Un processus similaire de traduction et d’abstraction est à l’œuvre dans Trackpad, US Drone Strike Wasiristan 2013 (2014). Un ensemble de toiles de lin brut disposées au mur se voient percutées par une pointe mécanisée et accrochés à son châssis qui reportent selon un programme réalisé par l’artiste, les frappes des drones américains au Wasiristan et au Yémen. Les données graphiques d’origines ont là encore servi de matériau de base, elles ont ensuite été traduites et activées, modifiant par la même la représentation de la guerre désormais ramenée à ses mécanismes de construction. Sur le désert de la toile vierge Trackpad souligne le caractère imprévisible et aveugle des frappes. La toile, agressée, menace à chaque instant de se percer.
Dans Resistance is futile (2014), l’artiste met littéralement sur le même plan des territoires éloignés géographiquement : il superpose au paysage de Saint-Cirq Lapopie la carte d’une avenue de Dubaï. Il suspend des ballons au milieu des champs de l’un mais en fonction des emplacements des buildings de l’autre, et à des hauteurs équivalentes. Ces balises perceptibles depuis une vue panoramique du ciel tendent à faire se rapprocher deux intentions quand bien même elles emprunteraient des stratégies inverses : pour garantir un fort afflux touristique, l’une conserve ses trésors patrimoniaux quand l’autre engage la voie futuriste, mais les deux au final constituent des enclaves artificielles protégées. Chez Jean-Benoît Lallemant la production d’une forme est l’occasion de proposer une synthèse d’éléments a priori distincts et d’en présenter les affinités. Dans No Living Thing (2014), il taille de la paille en forme de diamant, rappelant par cette intrication du matériau de l’un dans la forme de l’autre, une histoire commune, celle de leur exploitation outrancière. Le titre de la pièce porte d’ailleurs le nom de l’opération militaire en Sierra Leone qui aboutit notamment au contrôle des mines de diamants. Enfin, quand il installe des barricades, les pavés sont faits de papier recouvert d’images des vues issues de googlemaps de places récemment devenues mythiques par les révolutions sociales qu’elles ont accueillies. Cette pièce qui adresse la question des nouveaux développements d’une révolution sur internet s’appuie sur un élément symbole d’une histoire encore récente de résistance à une société de contrôle.
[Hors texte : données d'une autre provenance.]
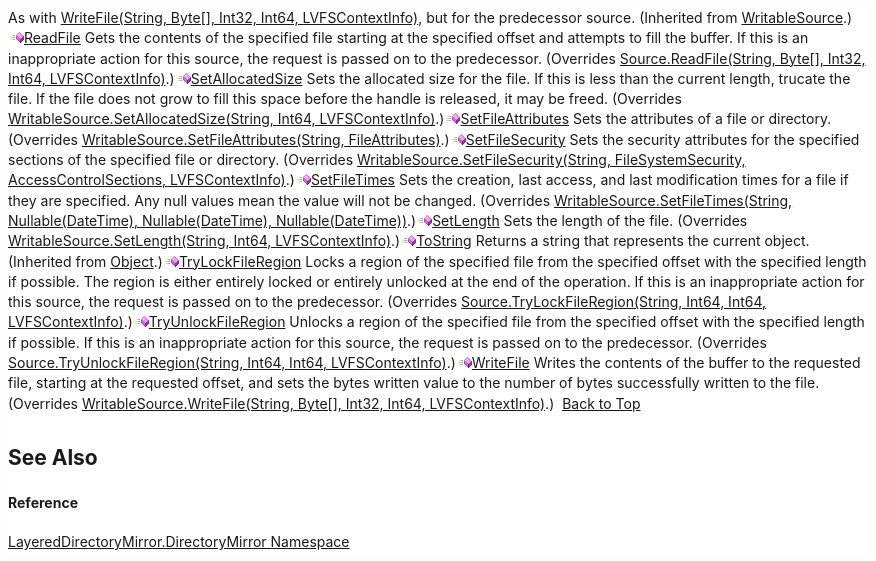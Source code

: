 As with <a href="95265d15-9676-deaa-9e0b-9925c6c6db01">WriteFile(String, Byte[], Int32, Int64, LVFSContextInfo)</a>, but for the predecessor source.
 (Inherited from <a href="eef32198-3bf0-ea5f-1d5c-ef3cf7488a57">WritableSource</a>.)</td></tr><tr><td>![Public method](media/pubmethod.gif "Public method")</td><td><a href="62f9e9a8-2a2f-5163-8e3f-a0fe408b39b7">ReadFile</a></td><td>
Gets the contents of the specified file starting at the specified offset and attempts to fill the buffer. If this is an inappropriate action for this source, the request is passed on to the predecessor.
 (Overrides <a href="217b92c6-6890-4e84-f4ad-aa1d5a2a9de0">Source.ReadFile(String, Byte[], Int32, Int64, LVFSContextInfo)</a>.)</td></tr><tr><td>![Public method](media/pubmethod.gif "Public method")</td><td><a href="77831708-0ad7-8c69-4d28-e9c969e7aed4">SetAllocatedSize</a></td><td>
Sets the allocated size for the file. If this is less than the current length, trucate the file. If the file does not grow to fill this space before the handle is released, it may be freed.
 (Overrides <a href="cab46337-5366-95c4-2ba9-e28c2fa1f844">WritableSource.SetAllocatedSize(String, Int64, LVFSContextInfo)</a>.)</td></tr><tr><td>![Public method](media/pubmethod.gif "Public method")</td><td><a href="f253f32e-8563-5217-d838-7b1a2f739d38">SetFileAttributes</a></td><td>
Sets the attributes of a file or directory.
 (Overrides <a href="4daf9fb6-1498-16c9-f00e-7bad6bf0827e">WritableSource.SetFileAttributes(String, FileAttributes)</a>.)</td></tr><tr><td>![Public method](media/pubmethod.gif "Public method")</td><td><a href="7d08edfa-fe1c-2b51-ef17-e6f9d9b5cf44">SetFileSecurity</a></td><td>
Sets the security attributes for the specified sections of the specified file or directory.
 (Overrides <a href="45427a04-60c3-056f-51c1-75d64acbd385">WritableSource.SetFileSecurity(String, FileSystemSecurity, AccessControlSections, LVFSContextInfo)</a>.)</td></tr><tr><td>![Public method](media/pubmethod.gif "Public method")</td><td><a href="b7027a53-5681-a8c2-5f55-f6d2b6668d63">SetFileTimes</a></td><td>
Sets the creation, last access, and last modification times for a file if they are specified. Any null values mean the value will not be changed.
 (Overrides <a href="f7edd0e0-8053-ecc2-2350-901c08c92e81">WritableSource.SetFileTimes(String, Nullable(DateTime), Nullable(DateTime), Nullable(DateTime))</a>.)</td></tr><tr><td>![Public method](media/pubmethod.gif "Public method")</td><td><a href="31908aeb-3db2-f503-8769-01f8f4323978">SetLength</a></td><td>
Sets the length of the file.
 (Overrides <a href="7838adce-d355-c09c-748e-944db6429076">WritableSource.SetLength(String, Int64, LVFSContextInfo)</a>.)</td></tr><tr><td>![Public method](media/pubmethod.gif "Public method")</td><td><a href="http://msdn2.microsoft.com/en-us/library/7bxwbwt2" target="_blank">ToString</a></td><td>
Returns a string that represents the current object.
 (Inherited from <a href="http://msdn2.microsoft.com/en-us/library/e5kfa45b" target="_blank">Object</a>.)</td></tr><tr><td>![Public method](media/pubmethod.gif "Public method")</td><td><a href="2060cec9-7235-021a-7f21-f14898d9fc7a">TryLockFileRegion</a></td><td>
Locks a region of the specified file from the specified offset with the specified length if possible. The region is either entirely locked or entirely unlocked at the end of the operation. If this is an inappropriate action for this source, the request is passed on to the predecessor.
 (Overrides <a href="9af17525-9f28-388c-140e-ebf63570cdff">Source.TryLockFileRegion(String, Int64, Int64, LVFSContextInfo)</a>.)</td></tr><tr><td>![Public method](media/pubmethod.gif "Public method")</td><td><a href="32747110-6511-7944-0583-730b14dbfe34">TryUnlockFileRegion</a></td><td>
Unlocks a region of the specified file from the specified offset with the specified length if possible. If this is an inappropriate action for this source, the request is passed on to the predecessor.
 (Overrides <a href="2f9f62fc-25df-6c86-d210-88b90f6a3ad5">Source.TryUnlockFileRegion(String, Int64, Int64, LVFSContextInfo)</a>.)</td></tr><tr><td>![Public method](media/pubmethod.gif "Public method")</td><td><a href="6f2d31f7-8ecf-5516-f0cf-21e71300db2a">WriteFile</a></td><td>
Writes the contents of the buffer to the requested file, starting at the requested offset, and sets the bytes written value to the number of bytes successfully written to the file.
 (Overrides <a href="95265d15-9676-deaa-9e0b-9925c6c6db01">WritableSource.WriteFile(String, Byte[], Int32, Int64, LVFSContextInfo)</a>.)</td></tr></table>&nbsp;
<a href="#writabledirectorymirror-class">Back to Top</a>

## See Also


#### Reference
<a href="8e43a026-b829-c5d6-efc2-1a8c2a152363">LayeredDirectoryMirror.DirectoryMirror Namespace</a><br />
En proposant une appropriation critique des technologies de cartographie et des instruments de représentations visuelles militaire ou encore en s’attachant à remanier des symboles du pouvoir, les œuvres de Jean-Benoit Lallemant mettent en évidence les stratégies de gouvernance.

Mathilde Villeneuve, critique d’art, commissaire d’exposition et co-directrice des Laboratoires d’Aubervilliers.